Chicago Completes Largest Wireless Smart Streetlight Program in the US

The Windy City’s program points the way to the smart cities of the future

Adam Swift

April 5, 2022

2 Min Read
Image shows Downtown, Near North, Chicago Riverwalk, Marina City skyscrapers on the background
Getty Images

The smart cities of the future might not be about flying cars and jetpacks as they will be about increasing the efficiency of municipal infrastructures.

Chicago recently completed the largest city-wide wireless smart streetlight program in the United States, a move that will ultimately help reduce electricity usage and cut associated energy costs in half for the city, according to Dan Evans, senior director of product management at Itron. Itron, a technology company that enables cities and utilities to better manage energy and water, first became involved in the Chicago smart streetlight project in 2017. 

The project is expected to save the city $12.4 million in electricity costs this year and more than $100 million over the next 10 years

By the time the project was complete in February, the wireless streetlight program provided 280,000 streetlight fixtures across the city. Those fixtures, said Evans, created an underlying Industrial IoT(IIot) communication infrastructure that lays the foundation for future uses.

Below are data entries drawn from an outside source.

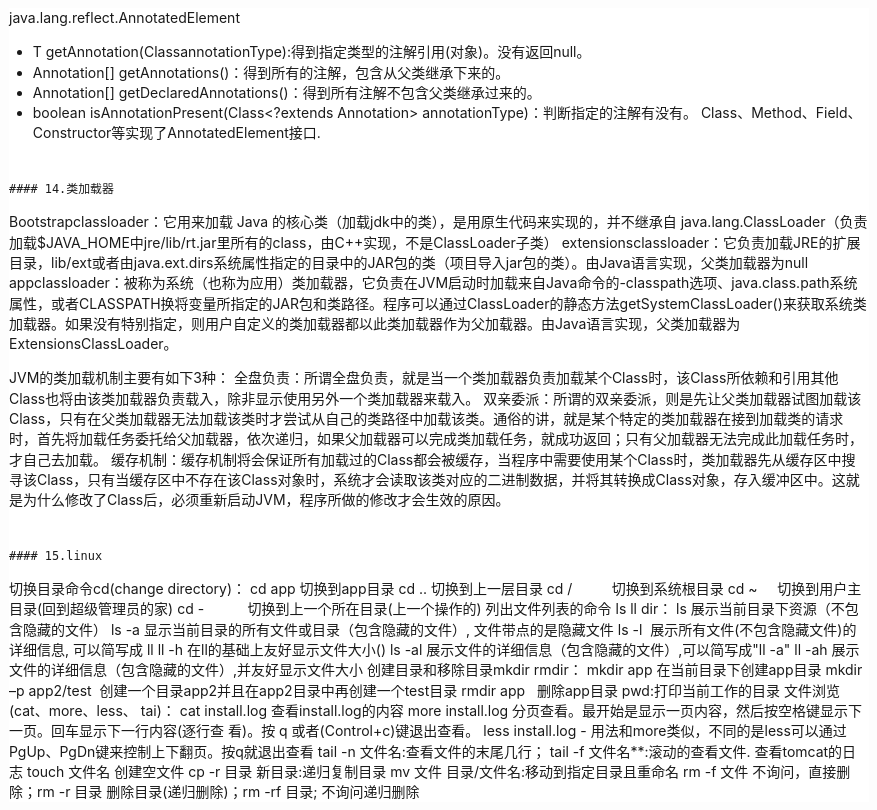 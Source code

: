 java.lang.reflect.AnnotatedElement
- T getAnnotation(Class<T>annotationType):得到指定类型的注解引用(对象)。没有返回null。
- Annotation[] getAnnotations()：得到所有的注解，包含从父类继承下来的。
- Annotation[] getDeclaredAnnotations()：得到所有注解不包含父类继承过来的。
- boolean isAnnotationPresent(Class<?extends Annotation> annotationType)：判断指定的注解有没有。
  Class、Method、Field、Constructor等实现了AnnotatedElement接口.
```

#### 14.类加载器

```
Bootstrapclassloader：它用来加载 Java 的核心类（加载jdk中的类），是用原生代码来实现的，并不继承自 java.lang.ClassLoader（负责加载$JAVA_HOME中jre/lib/rt.jar里所有的class，由C++实现，不是ClassLoader子类）
extensionsclassloader：它负责加载JRE的扩展目录，lib/ext或者由java.ext.dirs系统属性指定的目录中的JAR包的类（项目导入jar包的类）。由Java语言实现，父类加载器为null
appclassloader：被称为系统（也称为应用）类加载器，它负责在JVM启动时加载来自Java命令的-classpath选项、java.class.path系统属性，或者CLASSPATH换将变量所指定的JAR包和类路径。程序可以通过ClassLoader的静态方法getSystemClassLoader()来获取系统类加载器。如果没有特别指定，则用户自定义的类加载器都以此类加载器作为父加载器。由Java语言实现，父类加载器为ExtensionsClassLoader。

JVM的类加载机制主要有如下3种：
全盘负责：所谓全盘负责，就是当一个类加载器负责加载某个Class时，该Class所依赖和引用其他Class也将由该类加载器负责载入，除非显示使用另外一个类加载器来载入。
双亲委派：所谓的双亲委派，则是先让父类加载器试图加载该Class，只有在父类加载器无法加载该类时才尝试从自己的类路径中加载该类。通俗的讲，就是某个特定的类加载器在接到加载类的请求时，首先将加载任务委托给父加载器，依次递归，如果父加载器可以完成类加载任务，就成功返回；只有父加载器无法完成此加载任务时，才自己去加载。
缓存机制：缓存机制将会保证所有加载过的Class都会被缓存，当程序中需要使用某个Class时，类加载器先从缓存区中搜寻该Class，只有当缓存区中不存在该Class对象时，系统才会读取该类对应的二进制数据，并将其转换成Class对象，存入缓冲区中。这就是为什么修改了Class后，必须重新启动JVM，程序所做的修改才会生效的原因。

```

#### 15.linux

``` 
切换目录命令cd(change directory)：
	cd app	切换到app目录
	cd ..         切换到上一层目录
	cd /          切换到系统根目录
	cd ~    	 切换到用户主目录(回到超级管理员的家)
	cd -           切换到上一个所在目录(上一个操作的)
列出文件列表的命令 ls ll dir：
	ls		展示当前目录下资源（不包含隐藏的文件）
	ls -a		显示当前目录的所有文件或目录（包含隐藏的文件）, 文件带点的是隐藏文件
	ls -l  	展示所有文件(不包含隐藏文件)的详细信息,  可以简写成 ll
	ll -h		在ll的基础上友好显示文件大小()
	ls -al	展示文件的详细信息（包含隐藏的文件）,可以简写成"ll -a"
	ll -ah       展示文件的详细信息（包含隐藏的文件）,并友好显示文件大小
创建目录和移除目录mkdir rmdir：
	mkdir app 在当前目录下创建app目录
	mkdir –p app2/test  创建一个目录app2并且在app2目录中再创建一个test目录
	rmdir app   删除app目录
pwd:打印当前工作的目录
文件浏览(cat、more、less、 tai)：
	cat install.log    查看install.log的内容	
	more install.log 分页查看。最开始是显示一页内容，然后按空格键显示下一页。回车显示下一行内容(逐行查	  看)。按 q 或者(Control+c)键退出查看。
	less install.log  - 用法和more类似，不同的是less可以通过PgUp、PgDn键来控制上下翻页。按q就退出查看
	tail -n 文件名:查看文件的末尾几行； tail -f 文件名**:滚动的查看文件. 查看tomcat的日志
touch 文件名 创建空文件
cp -r 目录 新目录:递归复制目录
mv 文件 目录/文件名:移动到指定目录且重命名
rm -f 文件 不询问，直接删除；rm -r 目录 删除目录(递归删除)；rm -rf 目录; 不询问递归删除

“It can improve information and improve the economy and the efficiency of the city,” said Evans.

The programmable smart streetlight monitors can alert the city when a light is out, and the reason for the outage, as well as cutting down on repair time and costs. And Evans said that’s only the tip of the iceberg of what the smart cities of the future will look like.

He said the smart monitors can be used to monitor information at EV charging stations, provide data on traffic patterns and measure air quality.

Itron has undertaken large projects across the globe, including in Copenhagen, and for major utility companies across the United States. But Evans said smart streetlight and smart city applications shouldn’t be limited to major cities and the big utility players.

“I think the benefits are applicable no matter the size of the city or how many lights they manage,” said Evans.

The recently passed federal $1 trillion bipartisan infrastructure bill should also help open up and spur a move for many to smart street lighting and IIoT platforms, Evans said.

“It’s always good to have government helping out to some degree,” Evans said.

Smart cities are still an evolving space, but one where Evans said the municipalities and utilities will be able to arm themselves with data with the more smart sensors they have across a city or area.

“It’s not just technology for technology’s sake,” Evans said.